## TASK DESCRIPTION
Each line of the material holding the word "Buschinelli" must be identified and copied.

DATA FOR ANALYSIS: Begin

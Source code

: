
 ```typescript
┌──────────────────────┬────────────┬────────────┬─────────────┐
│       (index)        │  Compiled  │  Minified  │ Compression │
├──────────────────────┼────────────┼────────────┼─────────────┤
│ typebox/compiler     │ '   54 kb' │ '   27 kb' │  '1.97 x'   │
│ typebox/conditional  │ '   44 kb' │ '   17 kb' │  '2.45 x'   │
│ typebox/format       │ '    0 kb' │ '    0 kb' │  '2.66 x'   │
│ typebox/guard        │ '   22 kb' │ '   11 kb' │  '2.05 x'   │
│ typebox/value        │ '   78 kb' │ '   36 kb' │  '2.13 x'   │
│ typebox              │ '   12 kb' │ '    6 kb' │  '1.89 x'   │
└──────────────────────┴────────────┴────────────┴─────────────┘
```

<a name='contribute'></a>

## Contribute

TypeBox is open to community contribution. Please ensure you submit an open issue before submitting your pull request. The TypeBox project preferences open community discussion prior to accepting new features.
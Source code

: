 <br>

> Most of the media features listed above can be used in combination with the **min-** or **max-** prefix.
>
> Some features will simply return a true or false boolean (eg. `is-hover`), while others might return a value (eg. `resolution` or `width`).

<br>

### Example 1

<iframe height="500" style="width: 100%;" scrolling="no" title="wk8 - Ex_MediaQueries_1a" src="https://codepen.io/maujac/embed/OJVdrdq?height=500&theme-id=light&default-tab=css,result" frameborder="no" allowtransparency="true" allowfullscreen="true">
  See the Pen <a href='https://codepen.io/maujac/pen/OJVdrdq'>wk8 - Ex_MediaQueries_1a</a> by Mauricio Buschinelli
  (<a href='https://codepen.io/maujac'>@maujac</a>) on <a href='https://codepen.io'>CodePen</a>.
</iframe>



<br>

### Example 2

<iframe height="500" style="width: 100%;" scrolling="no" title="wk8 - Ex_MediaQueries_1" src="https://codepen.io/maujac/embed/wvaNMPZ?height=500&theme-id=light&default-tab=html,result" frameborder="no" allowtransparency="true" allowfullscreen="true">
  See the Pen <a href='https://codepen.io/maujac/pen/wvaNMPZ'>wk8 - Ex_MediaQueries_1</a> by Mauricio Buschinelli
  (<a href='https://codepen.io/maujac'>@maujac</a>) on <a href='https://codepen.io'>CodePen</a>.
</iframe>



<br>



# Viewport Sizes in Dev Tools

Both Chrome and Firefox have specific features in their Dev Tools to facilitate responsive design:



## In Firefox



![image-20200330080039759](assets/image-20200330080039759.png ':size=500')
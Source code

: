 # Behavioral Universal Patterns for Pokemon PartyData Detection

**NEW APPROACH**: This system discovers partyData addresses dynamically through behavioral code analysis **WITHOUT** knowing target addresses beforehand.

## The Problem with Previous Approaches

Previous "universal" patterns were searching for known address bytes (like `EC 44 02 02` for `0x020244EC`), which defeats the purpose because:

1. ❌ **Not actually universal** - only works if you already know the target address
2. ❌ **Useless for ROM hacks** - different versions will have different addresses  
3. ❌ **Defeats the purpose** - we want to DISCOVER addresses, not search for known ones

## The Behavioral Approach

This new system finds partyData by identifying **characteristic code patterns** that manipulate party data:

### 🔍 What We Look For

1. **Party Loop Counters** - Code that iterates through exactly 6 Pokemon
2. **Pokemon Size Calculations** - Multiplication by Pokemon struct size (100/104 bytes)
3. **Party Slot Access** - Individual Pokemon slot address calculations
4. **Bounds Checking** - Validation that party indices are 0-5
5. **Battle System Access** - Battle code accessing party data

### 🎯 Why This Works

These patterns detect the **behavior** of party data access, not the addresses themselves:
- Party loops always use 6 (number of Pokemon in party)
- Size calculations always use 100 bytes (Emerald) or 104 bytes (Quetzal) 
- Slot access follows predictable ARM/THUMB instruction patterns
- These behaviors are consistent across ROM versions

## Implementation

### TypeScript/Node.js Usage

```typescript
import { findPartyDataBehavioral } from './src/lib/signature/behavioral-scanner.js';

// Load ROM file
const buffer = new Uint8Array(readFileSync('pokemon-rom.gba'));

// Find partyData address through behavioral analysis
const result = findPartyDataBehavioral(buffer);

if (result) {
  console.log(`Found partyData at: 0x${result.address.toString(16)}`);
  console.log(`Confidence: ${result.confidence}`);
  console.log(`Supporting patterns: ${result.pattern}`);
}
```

DATA FOR ANALYSIS: End
DATA FOR ANALYSIS: Begin

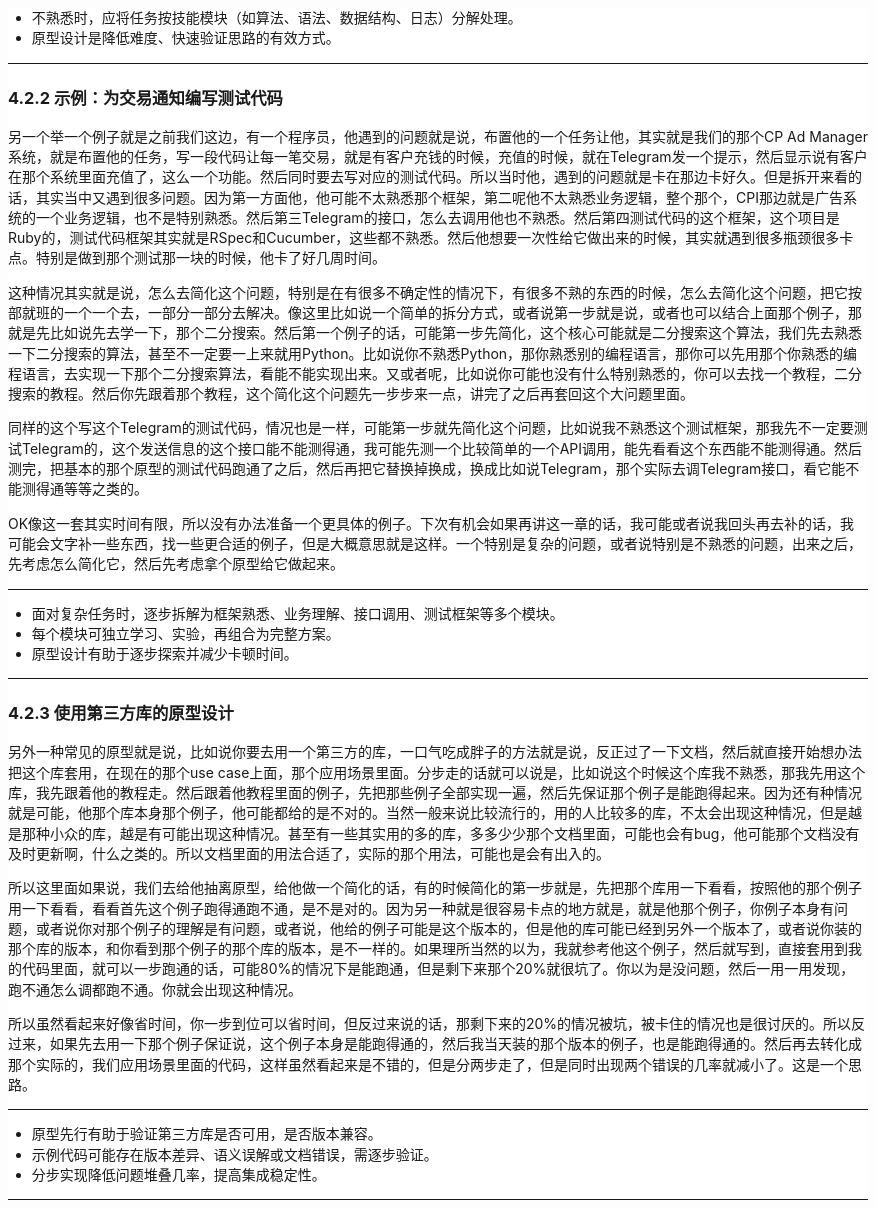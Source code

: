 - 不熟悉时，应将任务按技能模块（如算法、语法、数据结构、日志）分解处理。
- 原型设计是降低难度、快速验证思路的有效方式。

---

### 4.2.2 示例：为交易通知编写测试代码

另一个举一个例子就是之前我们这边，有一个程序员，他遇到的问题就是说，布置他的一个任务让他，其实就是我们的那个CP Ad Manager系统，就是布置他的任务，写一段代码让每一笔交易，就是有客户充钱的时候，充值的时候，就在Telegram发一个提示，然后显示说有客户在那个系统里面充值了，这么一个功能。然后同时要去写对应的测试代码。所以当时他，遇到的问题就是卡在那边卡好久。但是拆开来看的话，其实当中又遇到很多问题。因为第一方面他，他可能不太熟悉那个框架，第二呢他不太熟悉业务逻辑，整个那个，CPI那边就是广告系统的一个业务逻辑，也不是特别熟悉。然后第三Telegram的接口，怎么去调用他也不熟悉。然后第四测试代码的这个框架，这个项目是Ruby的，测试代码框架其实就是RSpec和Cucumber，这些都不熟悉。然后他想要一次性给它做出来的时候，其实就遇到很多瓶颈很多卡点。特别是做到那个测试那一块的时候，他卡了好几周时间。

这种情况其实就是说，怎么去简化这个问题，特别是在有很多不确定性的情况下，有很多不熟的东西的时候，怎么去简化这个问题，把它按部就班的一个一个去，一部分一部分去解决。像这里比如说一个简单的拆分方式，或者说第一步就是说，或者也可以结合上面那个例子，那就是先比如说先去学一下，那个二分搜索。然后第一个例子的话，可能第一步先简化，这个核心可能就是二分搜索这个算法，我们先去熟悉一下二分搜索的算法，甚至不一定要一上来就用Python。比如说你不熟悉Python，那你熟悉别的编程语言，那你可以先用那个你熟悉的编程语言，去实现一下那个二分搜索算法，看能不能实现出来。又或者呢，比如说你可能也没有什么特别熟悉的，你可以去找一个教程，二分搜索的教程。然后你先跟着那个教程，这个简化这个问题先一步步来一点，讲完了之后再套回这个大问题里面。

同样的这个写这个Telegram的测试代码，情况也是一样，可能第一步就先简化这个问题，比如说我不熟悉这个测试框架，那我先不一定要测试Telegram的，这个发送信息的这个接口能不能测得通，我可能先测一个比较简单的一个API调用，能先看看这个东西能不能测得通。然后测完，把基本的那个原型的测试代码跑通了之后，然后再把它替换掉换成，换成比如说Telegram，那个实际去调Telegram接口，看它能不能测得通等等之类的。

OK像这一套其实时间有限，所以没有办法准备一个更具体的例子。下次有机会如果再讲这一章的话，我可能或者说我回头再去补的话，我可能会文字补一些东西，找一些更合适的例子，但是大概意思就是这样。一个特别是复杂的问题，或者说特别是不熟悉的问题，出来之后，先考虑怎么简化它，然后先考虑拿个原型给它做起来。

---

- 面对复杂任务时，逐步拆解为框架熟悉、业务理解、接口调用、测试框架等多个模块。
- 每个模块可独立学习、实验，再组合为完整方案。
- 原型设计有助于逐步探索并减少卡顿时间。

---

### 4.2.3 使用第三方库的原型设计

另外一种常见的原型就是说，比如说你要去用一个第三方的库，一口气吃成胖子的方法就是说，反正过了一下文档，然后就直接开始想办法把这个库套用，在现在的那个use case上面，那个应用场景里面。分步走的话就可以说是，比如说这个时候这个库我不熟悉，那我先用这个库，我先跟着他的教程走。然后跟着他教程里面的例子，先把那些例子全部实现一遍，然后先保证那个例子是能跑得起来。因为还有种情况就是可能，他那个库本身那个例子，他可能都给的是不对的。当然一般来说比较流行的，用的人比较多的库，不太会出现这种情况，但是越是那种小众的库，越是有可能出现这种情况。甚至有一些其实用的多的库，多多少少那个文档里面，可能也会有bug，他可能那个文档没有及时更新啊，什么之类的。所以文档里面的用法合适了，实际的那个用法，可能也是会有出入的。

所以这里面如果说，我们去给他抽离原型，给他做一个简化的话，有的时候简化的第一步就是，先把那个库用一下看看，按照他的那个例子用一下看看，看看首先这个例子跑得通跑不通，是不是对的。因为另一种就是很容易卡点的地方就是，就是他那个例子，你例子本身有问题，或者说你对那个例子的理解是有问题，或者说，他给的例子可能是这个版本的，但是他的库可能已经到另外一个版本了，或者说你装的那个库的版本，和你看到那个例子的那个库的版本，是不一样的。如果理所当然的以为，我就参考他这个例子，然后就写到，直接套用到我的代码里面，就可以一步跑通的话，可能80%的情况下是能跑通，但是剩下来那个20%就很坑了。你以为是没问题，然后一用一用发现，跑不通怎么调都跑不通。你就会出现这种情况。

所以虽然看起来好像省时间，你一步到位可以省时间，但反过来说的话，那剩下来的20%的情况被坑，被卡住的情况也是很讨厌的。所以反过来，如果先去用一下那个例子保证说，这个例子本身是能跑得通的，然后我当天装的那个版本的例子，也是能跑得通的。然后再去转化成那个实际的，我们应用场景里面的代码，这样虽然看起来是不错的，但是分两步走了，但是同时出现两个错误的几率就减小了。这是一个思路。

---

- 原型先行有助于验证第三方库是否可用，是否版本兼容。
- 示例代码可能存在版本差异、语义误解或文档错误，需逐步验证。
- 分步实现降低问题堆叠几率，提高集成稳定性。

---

DATA FOR ANALYSIS: End
DATA FOR ANALYSIS: Begin

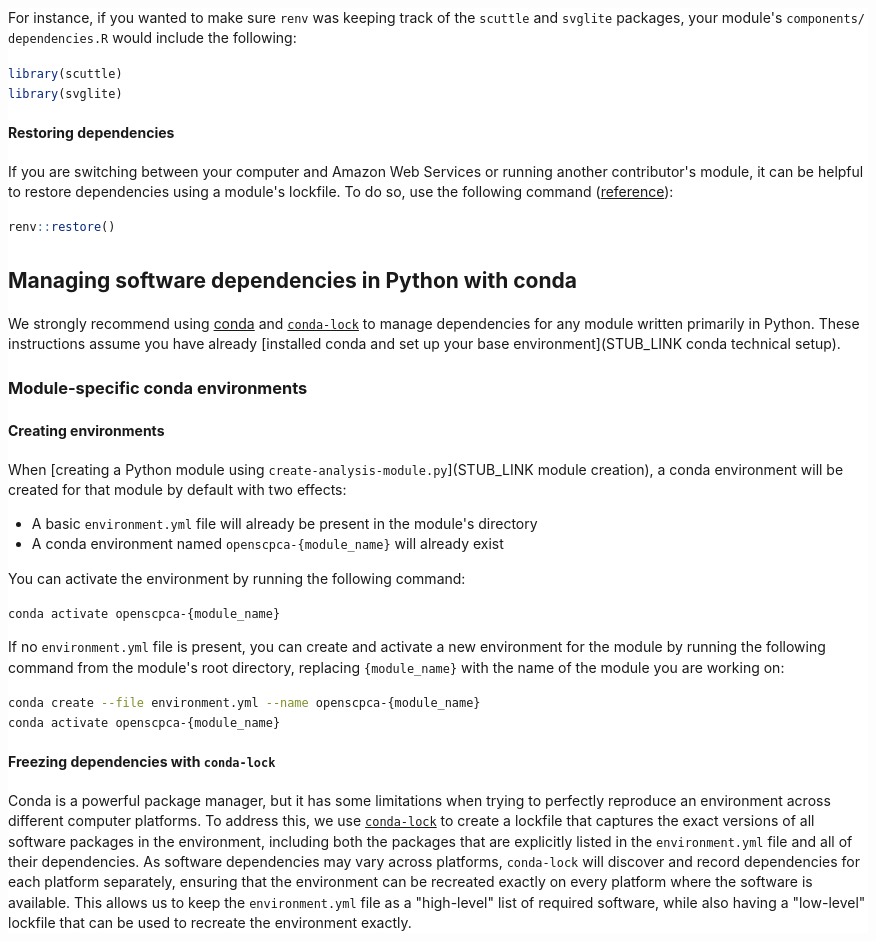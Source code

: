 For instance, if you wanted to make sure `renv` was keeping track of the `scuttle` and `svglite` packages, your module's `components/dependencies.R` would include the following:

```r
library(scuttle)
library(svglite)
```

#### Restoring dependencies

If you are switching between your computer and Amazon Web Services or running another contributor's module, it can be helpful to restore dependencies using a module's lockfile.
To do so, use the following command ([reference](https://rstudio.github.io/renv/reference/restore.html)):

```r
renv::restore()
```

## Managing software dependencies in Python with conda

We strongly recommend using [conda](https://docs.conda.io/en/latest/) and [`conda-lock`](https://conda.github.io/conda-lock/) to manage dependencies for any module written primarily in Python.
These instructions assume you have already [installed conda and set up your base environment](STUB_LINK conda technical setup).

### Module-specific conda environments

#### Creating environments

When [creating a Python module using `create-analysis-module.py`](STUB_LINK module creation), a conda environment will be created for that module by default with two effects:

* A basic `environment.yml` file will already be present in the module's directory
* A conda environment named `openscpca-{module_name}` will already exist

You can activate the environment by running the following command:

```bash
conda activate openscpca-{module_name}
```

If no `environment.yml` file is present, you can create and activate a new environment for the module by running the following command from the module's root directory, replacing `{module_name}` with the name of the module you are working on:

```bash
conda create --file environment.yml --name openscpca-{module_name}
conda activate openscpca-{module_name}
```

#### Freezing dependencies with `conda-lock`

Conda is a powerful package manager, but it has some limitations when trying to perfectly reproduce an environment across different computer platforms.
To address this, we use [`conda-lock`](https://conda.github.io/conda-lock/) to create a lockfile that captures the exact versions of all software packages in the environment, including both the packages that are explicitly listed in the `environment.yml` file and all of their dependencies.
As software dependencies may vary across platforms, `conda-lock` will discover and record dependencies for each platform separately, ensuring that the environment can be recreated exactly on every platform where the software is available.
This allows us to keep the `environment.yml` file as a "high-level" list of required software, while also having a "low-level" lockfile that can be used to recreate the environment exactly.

DATA FOR ANALYSIS: End

## EXERCISE SOLUTION
  See the Pen <a href='https://codepen.io/maujac/pen/OJVdrdq'>wk8 - Ex_MediaQueries_1a</a> by Mauricio Buschinelli
  See the Pen <a href='https://codepen.io/maujac/pen/wvaNMPZ'>wk8 - Ex_MediaQueries_1</a> by Mauricio Buschinelli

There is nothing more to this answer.